It was almost a year ago that the Kamra corneal inlay (AcuFocus) received FDA approval as a novel device capable of providing presbyopic correction in the nondominant eye of phakic, emmetropic patients. More recently, in December 2015, a paper published in the American Journal of Ophthalmology1 described a prospective case series of 12 cataract surgery patients implanted monocularly with the IC-8 IOL (AcuFocus). This IOL is based on the Kamra inlay design, utilizing small-aperture optics for patients undergoing cataract surgery. In addition, there are several companies conducting investigative trials on topical ophthalmic formulations of miotics in an attempt to provide a pharmacologically induced small-aperture optic, ie, the pupil, to treat presbyopia.

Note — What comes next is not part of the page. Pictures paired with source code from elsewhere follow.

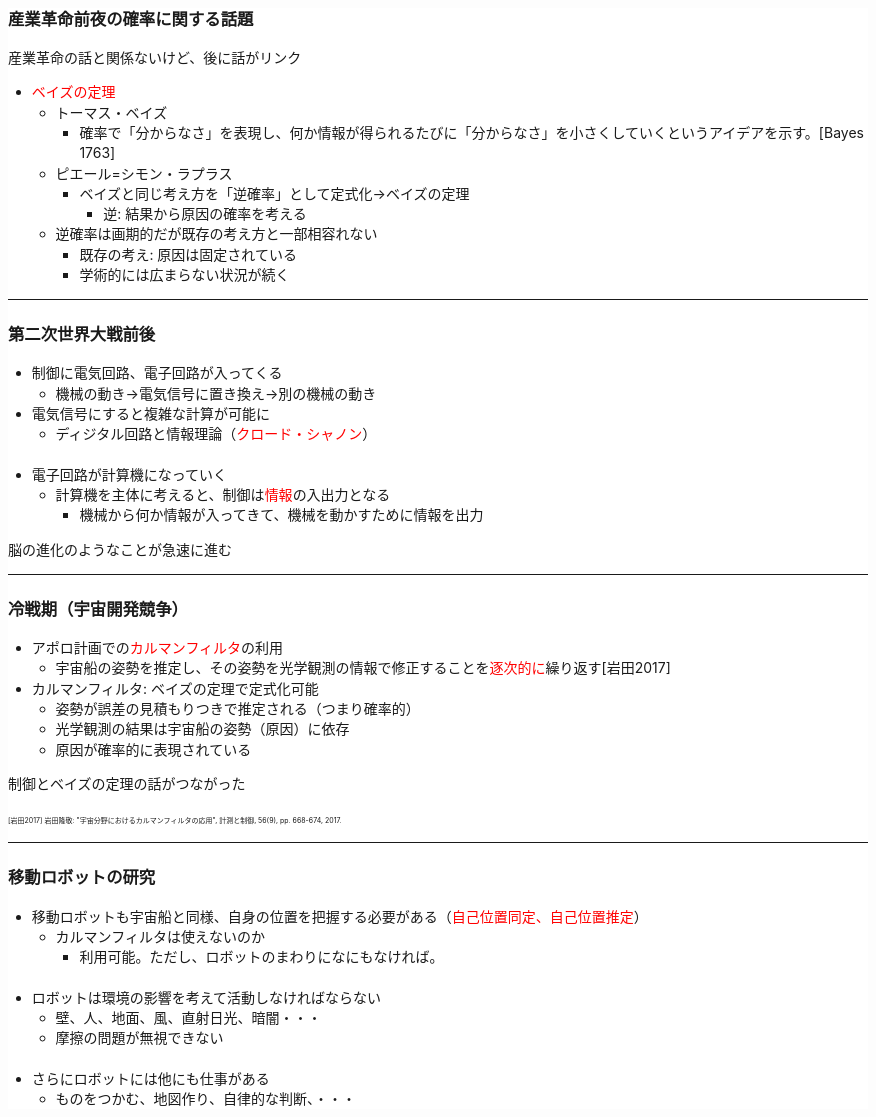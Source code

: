 
### 産業革命前夜の確率に関する話題

産業革命の話と関係ないけど、後に話がリンク

* <span style="color:red">ベイズの定理</span>
    * トーマス・ベイズ
        * 確率で「分からなさ」を表現し、何か情報が得られるたびに「分からなさ」を小さくしていくというアイデアを示す。[Bayes 1763]
    * ピエール=シモン・ラプラス 
        * ベイズと同じ考え方を「逆確率」として定式化$\rightarrow$ベイズの定理
            * 逆: 結果から原因の確率を考える
    * 逆確率は画期的だが既存の考え方と一部相容れない
        * 既存の考え: 原因は固定されている
        * 学術的には広まらない状況が続く


---

### 第二次世界大戦前後

* 制御に電気回路、電子回路が入ってくる
    * 機械の動き$\rightarrow$電気信号に置き換え$\rightarrow$別の機械の動き
* 電気信号にすると複雑な計算が可能に
    * ディジタル回路と情報理論（<span style="color:red">クロード・シャノン</span>）<br />　
* 電子回路が計算機になっていく
    * 計算機を主体に考えると、制御は<span style="color:red">情報</span>の入出力となる
        * 機械から何か情報が入ってきて、機械を動かすために情報を出力

脳の進化のようなことが急速に進む

---

### 冷戦期（宇宙開発競争）

* アポロ計画での<span style="color:red">カルマンフィルタ</span>の利用
    * 宇宙船の姿勢を推定し、その姿勢を光学観測の情報で修正することを<span style="color:red">逐次的に</span>繰り返す[岩田2017]
* カルマンフィルタ: ベイズの定理で定式化可能
    * 姿勢が誤差の見積もりつきで推定される（つまり確率的）
    * 光学観測の結果は宇宙船の姿勢（原因）に依存
    * 原因が確率的に表現されている

制御とベイズの定理の話がつながった

<span style="font-size:50%">[岩田2017] 岩田隆敬: "宇宙分野におけるカルマンフィルタの応用", 計測と制御, 56(9), pp. 668-674, 2017.</span>


---

### 移動ロボットの研究

* 移動ロボットも宇宙船と同様、自身の位置を把握する必要がある（<span style="color:red">自己位置同定、自己位置推定</span>）
    * カルマンフィルタは使えないのか
        * 利用可能。ただし、ロボットのまわりになにもなければ。<br />　
* ロボットは環境の影響を考えて活動しなければならない
    * 壁、人、地面、風、直射日光、暗闇・・・
    * 摩擦の問題が無視できない<br />　
* さらにロボットには他にも仕事がある
    * ものをつかむ、地図作り、自律的な判断、・・・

Like your camera’s F-stop, smaller apertures are capable of extending the depth of focus and may very well offer an option for treating presbyopia. So, as the press releases and studies come in, it is important to understand what happens when you increase the F-stop on your camera (higher F-stop equals smaller aperture … more on this later) and that smaller apertures aren’t the only way to extend the depth of field.
Many studies have demonstrated an increased depth of focus in patients who have higher amounts of spherical aberration, be it negative or positive. Recall that the average individual undergoing cataract surgery has approximately 0.26 μm of positive spherical aberration from the cornea. For more than a decade, most surgeons have been attempting to neutralize this by implanting a negative aspheric IOL. This has also garnered interest as a means to treat presbyopia, and it is not surprising that there is now a new generation of IOLs on the horizon utilizing hyperaspheric, hyperprolate optics to extend the depth of field. Keep in mind, however, that there is a cutoff, whereby the increase in spherical aberration will cause a loss in distance visual acuity and contrast sensitivity as well as an increase in symptoms of glare and starbursts. Likewise, it will be interesting to see how the effect of decentration of these IOLs will affect outcomes, as the optics drop off if they aren’t perfectly centered. (Thank goodness for femtosecond lasers!)
Another means of extending the depth of focus involves the use of diffractive technology. Abbott Medical Optics has introduced the Tecnis Symfony IOL, which is currently available outside of the United States and still under investigation in the United States. As opposed to the diffractive gratings in a multifocal IOL that create two discrete foci, the Symfony IOL introduces a modification of the height and the profile of the diffractive echelette to elongate the depth of focus rather than split light rays. The loss of contrast sensitivity and image quality that would occur as a result of a diffractive optic is balanced by complete neutralization of chromatic aberration and spherical aberration. The combination of these optical properties appears to deliver a very flat defocus curve from infinity to about 1.50 D of defocus, allowing patients to see without glasses for almost everything except reading fine print.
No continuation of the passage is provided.